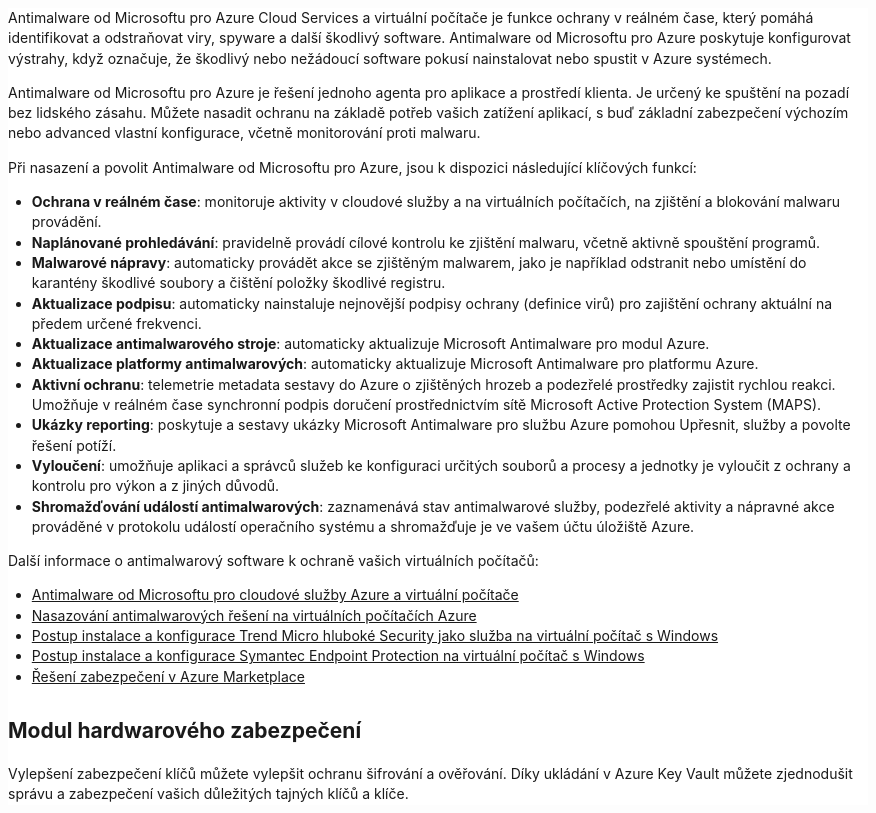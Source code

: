 Antimalware od Microsoftu pro Azure Cloud Services a virtuální počítače je funkce ochrany v reálném čase, který pomáhá identifikovat a odstraňovat viry, spyware a další škodlivý software.  Antimalware od Microsoftu pro Azure poskytuje konfigurovat výstrahy, když označuje, že škodlivý nebo nežádoucí software pokusí nainstalovat nebo spustit v Azure systémech.

Antimalware od Microsoftu pro Azure je řešení jednoho agenta pro aplikace a prostředí klienta. Je určený ke spuštění na pozadí bez lidského zásahu. Můžete nasadit ochranu na základě potřeb vašich zatížení aplikací, s buď základní zabezpečení výchozím nebo advanced vlastní konfigurace, včetně monitorování proti malwaru.

Při nasazení a povolit Antimalware od Microsoftu pro Azure, jsou k dispozici následující klíčových funkcí:

* **Ochrana v reálném čase**: monitoruje aktivity v cloudové služby a na virtuálních počítačích, na zjištění a blokování malwaru provádění.
* **Naplánované prohledávání**: pravidelně provádí cílové kontrolu ke zjištění malwaru, včetně aktivně spouštění programů.
* **Malwarové nápravy**: automaticky provádět akce se zjištěným malwarem, jako je například odstranit nebo umístění do karantény škodlivé soubory a čištění položky škodlivé registru.
* **Aktualizace podpisu**: automaticky nainstaluje nejnovější podpisy ochrany (definice virů) pro zajištění ochrany aktuální na předem určené frekvenci.
* **Aktualizace antimalwarového stroje**: automaticky aktualizuje Microsoft Antimalware pro modul Azure.
* **Aktualizace platformy antimalwarových**: automaticky aktualizuje Microsoft Antimalware pro platformu Azure.
* **Aktivní ochranu**: telemetrie metadata sestavy do Azure o zjištěných hrozeb a podezřelé prostředky zajistit rychlou reakci. Umožňuje v reálném čase synchronní podpis doručení prostřednictvím sítě Microsoft Active Protection System (MAPS).
* **Ukázky reporting**: poskytuje a sestavy ukázky Microsoft Antimalware pro službu Azure pomohou Upřesnit, služby a povolte řešení potíží.
* **Vyloučení**: umožňuje aplikaci a správců služeb ke konfiguraci určitých souborů a procesy a jednotky je vyloučit z ochrany a kontrolu pro výkon a z jiných důvodů.
* **Shromažďování událostí antimalwarových**: zaznamenává stav antimalwarové služby, podezřelé aktivity a nápravné akce prováděné v protokolu událostí operačního systému a shromažďuje je ve vašem účtu úložiště Azure.

Další informace o antimalwarový software k ochraně vašich virtuálních počítačů:

* [Antimalware od Microsoftu pro cloudové služby Azure a virtuální počítače](azure-security-antimalware.md)
* [Nasazování antimalwarových řešení na virtuálních počítačích Azure](https://azure.microsoft.com/blog/deploying-antimalware-solutions-on-azure-virtual-machines/)
* [Postup instalace a konfigurace Trend Micro hluboké Security jako služba na virtuální počítač s Windows](../virtual-machines/windows/classic/install-trend.md)
* [Postup instalace a konfigurace Symantec Endpoint Protection na virtuální počítač s Windows](../virtual-machines/windows/classic/install-symantec.md)
* [Řešení zabezpečení v Azure Marketplace](https://azure.microsoft.com/marketplace/?term=security)

## <a name="hardware-security-module"></a>Modul hardwarového zabezpečení
Vylepšení zabezpečení klíčů můžete vylepšit ochranu šifrování a ověřování. Díky ukládání v Azure Key Vault můžete zjednodušit správu a zabezpečení vašich důležitých tajných klíčů a klíče.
□ □ □ □
Action item: Each line from the one with "[Řešení zabezpečení v" through the end of the records above should be written out exactly. No other line should appear.

Answer section:
* [Řešení zabezpečení v Azure Marketplace](https://azure.microsoft.com/marketplace/?term=security)

## <a name="hardware-security-module"></a>Modul hardwarového zabezpečení
Vylepšení zabezpečení klíčů můžete vylepšit ochranu šifrování a ověřování. Díky ukládání v Azure Key Vault můžete zjednodušit správu a zabezpečení vašich důležitých tajných klíčů a klíče.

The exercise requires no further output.